The latest research also suggests we should be focusing on building talented teams, not just talented individuals – even though we should be using a focused and individual approach to identify and nurture talent within.

Again, the easiest way to do that is to make sure your talent management plan aligns with your business objectives. Or, as Forbes puts it: “When you put talent in the context of business strategy, talent will naturally start to align itself.”

Identifying the right talent and getting the most out of it

Making sure your talent management plan aligns with business objectives is a great start – but it won’t be enough on its own. To be truly effective you also need to build a talent identification process.

To do this, start by examining the talent you need to achieve your objectives and compare it with the talent you have in place. Once you know where your gaps lie, you can then start closing them with the right training, promotion and hiring decisions. To this end, you should focus on training your stars in the skills they need to excel in today’s role, as well as the roles you’d like them to eventually step into.

Make sure all individual and team goals align with your business ones and ensure each person has a clear idea of where their contribution fits in your overall goals. You can do this by tailoring feedback, performance reviews and incentives around goals.

After all, you shouldn’t focus only on the talent strategy itself but also the elements required to execute it.

The essential components of your talent development program

Now that you know the strategy behind what to do, it’s worth reflecting on the best way to do this. Generally, I find all good talent development programs share the same essential components.

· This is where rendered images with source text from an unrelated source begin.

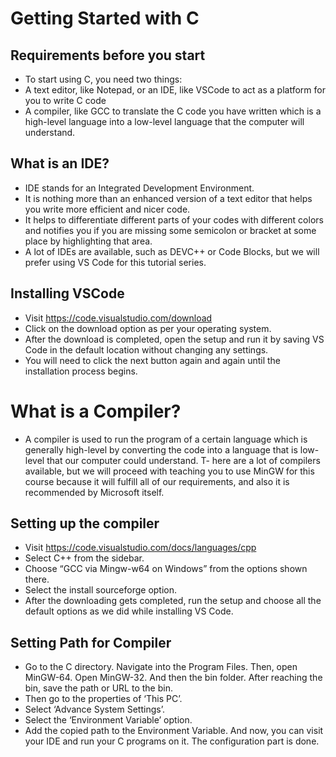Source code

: # Getting Started with C

## Requirements before you start

- To start using C, you need two things:
- A text editor, like Notepad, or an IDE, like VSCode to act as a platform for you to write C code
- A compiler, like GCC to translate the C code you have written which is a high-level language into a low-level language that the computer will understand.
 

## What is an IDE?
- IDE stands for an Integrated Development Environment.
- It is nothing more than an enhanced version of a text editor that helps you write more efficient and nicer code.
- It helps to differentiate different parts of your codes with different colors and notifies you if you are missing some semicolon or bracket at some place by highlighting that area.
- A lot of IDEs are available, such as DEVC++ or Code Blocks, but we will prefer using VS Code for this tutorial series.
 

## Installing VSCode
- Visit https://code.visualstudio.com/download
- Click on the download option as per your operating system.
- After the download is completed, open the setup and run it by saving VS Code in the default location without changing any settings.
- You will need to click the next button again and again until the installation process begins.
 

# What is a Compiler?
- A compiler is used to run the program of a certain language which is generally high-level by converting the code into a language that is low-level that our computer could understand.
T- here are a lot of compilers available, but we will proceed with teaching you to use MinGW for this course because it will fulfill all of our requirements, and also it is recommended by Microsoft itself.
 

## Setting up the compiler
- Visit https://code.visualstudio.com/docs/languages/cpp
- Select C++ from the sidebar.
- Choose “GCC via Mingw-w64 on Windows” from the options shown there.
- Select the install sourceforge option.
- After the downloading gets completed, run the setup and choose all the default options as we did while installing VS Code.
 

## Setting Path for Compiler
- Go to the C directory. Navigate into the Program Files. Then, open MinGW-64. Open MinGW-32. And then the bin folder. After reaching the bin, save the path or URL to the bin.
- Then go to the properties of ‘This PC’.
- Select ‘Advance System Settings’.
- Select the ‘Environment Variable’ option.
- Add the copied path to the Environment Variable.
And now,  you can visit your IDE and run your C programs on it. The configuration part is done.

These include:

  • For talent acquisition and retention: A well thought out and systematic hiring process, as well as a solid onboarding program to make sure staff feel part of the team.
  • For observing and assessing talent: A program for assessing future leaders, which might include EQ and leadership testing, clear KPIs, communication observation, training and role modelling.
  • Learning and motivating: Formal coaching, mentoring and leadership development programs, and where possible, the chance to gain new skills through taking on business critical projects, and through opportunities such as secondments, higher duties, and networking.
  • Remuneration: An effective remuneration strategy that links rewards to the overall goals of the company as well as personal achievements.
  • Career development: Checking in quarterly, half-yearly or annually to make sure personal and business goals align and that people are held accountable for achieving them.
  • Succession planning: Making sure that critical roles stay filled, that current and future staffing needs are accounted for and that any gaps get covered.

Reciprocity

Finally, the very best talent development programs move beyond the top-down, employee-focused and traditional way of doing things and take a more reciprocal approach. That may include reverse mentoring, active learning and knowledge sharing, and giving people their own responsibility for learning and development. It also often includes focusing on team development, not just looking at the individual.

That way, employees truly become part of the business – helping shape its direction and becoming part of something bigger. When this happens, it creates a combined sense of purpose and energy that means you can’t help but achieve your goals.

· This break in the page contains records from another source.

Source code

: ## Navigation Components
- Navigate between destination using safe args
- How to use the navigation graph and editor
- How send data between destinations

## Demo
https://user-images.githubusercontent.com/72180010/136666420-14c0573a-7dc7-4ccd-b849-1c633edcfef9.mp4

The icing on the cake: ROI

A successful talent management program requires a lot of time and energy to build. And you want to ensure that all that spend actually makes a difference. So first of all, you need to work out what the issues with your current practices are, and what that is costing you: do you keep finding yourself without key people in critical positions because it takes too long to find the right replacement? Do you seem to have more grievances raised in teams with newly promoted managers? These will be the factors by which you can tell if your new way of doing things is working.

Ensure that you build into your strategy opportunities to review and measure against those factors, and mechanisms for the right stakeholders in the business to be held accountable, and you’ll have no trouble demonstrating the return you’ve made on investment in talent management.